The answer must consist of every line in the data that contains "ClerkProvider".

··· Source material ···

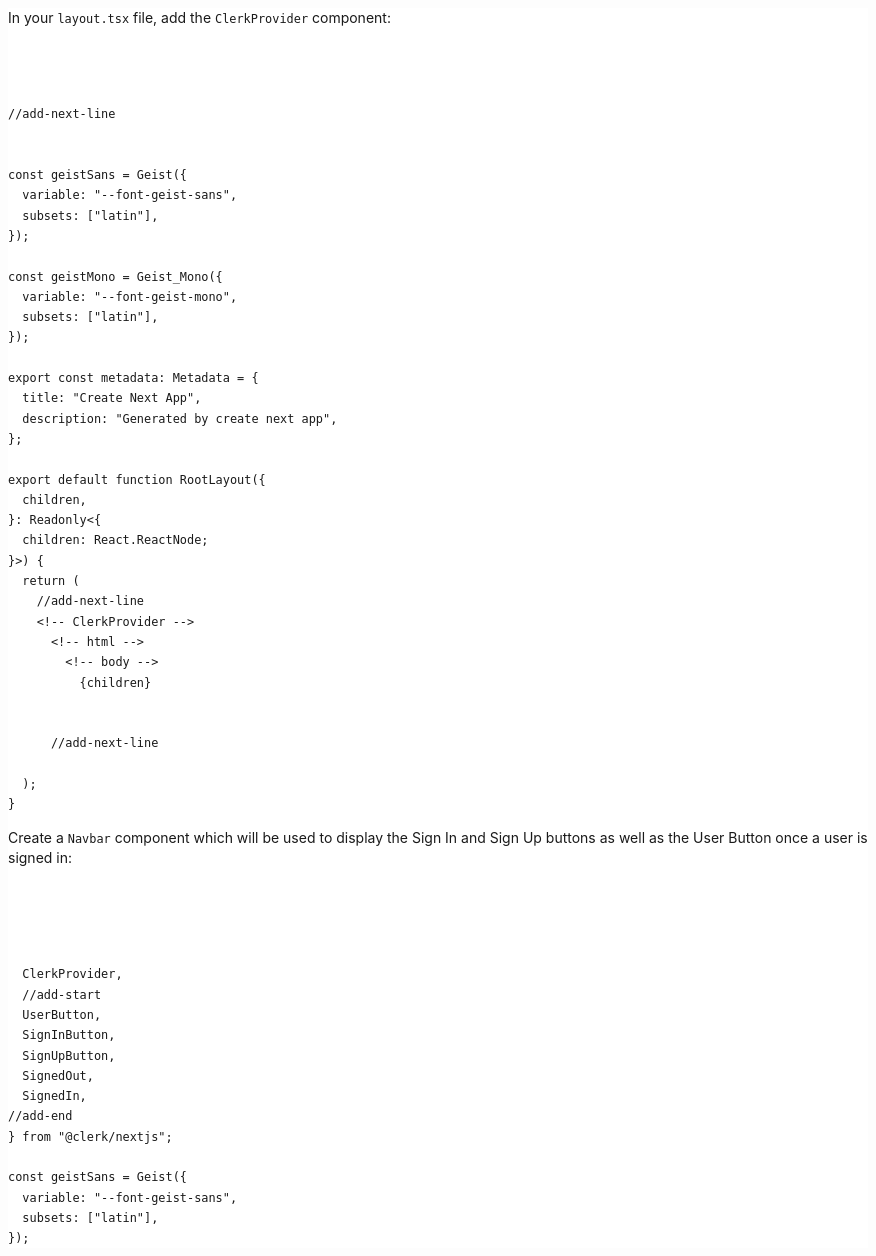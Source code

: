In your `layout.tsx` file, add the `ClerkProvider` component:

```tsx file=app/layout.tsx showLineNumbers



//add-next-line


const geistSans = Geist({
  variable: "--font-geist-sans",
  subsets: ["latin"],
});

const geistMono = Geist_Mono({
  variable: "--font-geist-mono",
  subsets: ["latin"],
});

export const metadata: Metadata = {
  title: "Create Next App",
  description: "Generated by create next app",
};

export default function RootLayout({
  children,
}: Readonly<{
  children: React.ReactNode;
}>) {
  return (
    //add-next-line
    <!-- ClerkProvider -->
      <!-- html -->
        <!-- body -->
          {children}


      //add-next-line

  );
}
```

Create a `Navbar` component which will be used to display the Sign In and Sign Up buttons as well as the User Button once a user is signed in:

```tsx file=app/layout.tsx showLineNumbers




  ClerkProvider,
  //add-start
  UserButton,
  SignInButton,
  SignUpButton,
  SignedOut,
  SignedIn,
//add-end
} from "@clerk/nextjs";

const geistSans = Geist({
  variable: "--font-geist-sans",
  subsets: ["latin"],
});
```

···

Written solution:
:In your `layout.tsx` file, add the `ClerkProvider` component:
    <!-- ClerkProvider -->
  ClerkProvider,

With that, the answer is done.